Required action:
Going through the data, count each line that has the word "gagne". Reply with the total and nothing more.

Listed entries:
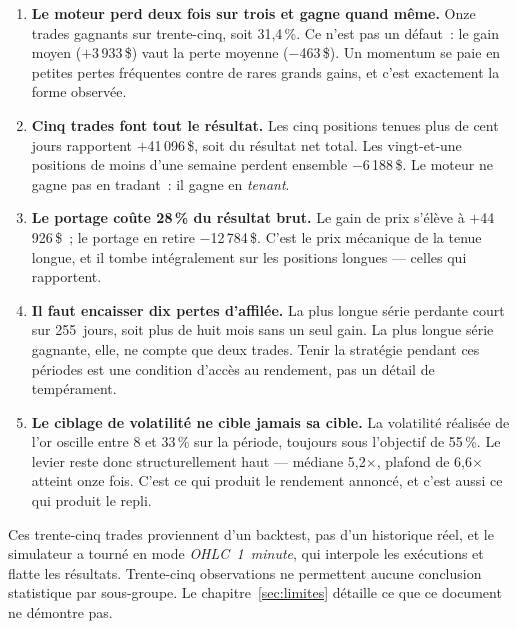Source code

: \begin{enumerate}[leftmargin=1.4em, itemsep=0.45em]

\item \textbf{Le moteur perd deux fois sur trois et gagne quand même.} Onze
trades gagnants sur trente-cinq, soit 31,4\,\%. Ce n'est pas un défaut~: le gain
moyen ($+$3\,933\,\$) vaut  la perte moyenne ($-$463\,\$). Un
momentum se paie en petites pertes fréquentes contre de rares grands gains, et
c'est exactement la forme observée.

\item \textbf{Cinq trades font tout le résultat.} Les cinq positions tenues plus
de cent jours rapportent $+$41\,096\,\$, soit  du résultat net
total. Les vingt-et-une positions de moins d'une semaine perdent ensemble
$-$6\,188\,\$. Le moteur ne gagne pas en tradant~: il gagne en \emph{tenant}.

\item \textbf{Le portage coûte 28\,\% du résultat brut.} Le gain de prix
s'élève à $+$44\,926\,\$~; le portage en retire $-$12\,784\,\$. C'est le prix
mécanique de la tenue longue, et il tombe intégralement sur les positions
longues --- celles qui rapportent.

\item \textbf{Il faut encaisser dix pertes d'affilée.} La plus longue série
perdante court sur 255~jours, soit plus de huit mois sans un seul gain. La plus
longue série gagnante, elle, ne compte que deux trades. Tenir la stratégie
pendant ces périodes est une condition d'accès au rendement, pas un détail de
tempérament.

\item \textbf{Le ciblage de volatilité ne cible jamais sa cible.} La volatilité
réalisée de l'or oscille entre 8 et 33\,\% sur la période, toujours sous
l'objectif de 55\,\%. Le levier reste donc structurellement haut --- médiane
5,2$\times$, plafond de 6,6$\times$ atteint onze fois. C'est ce qui produit le
rendement annoncé, et c'est aussi ce qui produit le repli.

\end{enumerate}

\begin{warningbox}
Ces trente-cinq trades proviennent d'un backtest, pas d'un historique réel, et
le simulateur a tourné en mode \emph{OHLC~1~minute}, qui interpole les
exécutions et flatte les résultats. Trente-cinq observations ne permettent
aucune conclusion statistique par sous-groupe. Le chapitre~\ref{sec:limites}
détaille ce que ce document ne démontre pas.
\end{warningbox}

Task solution:
2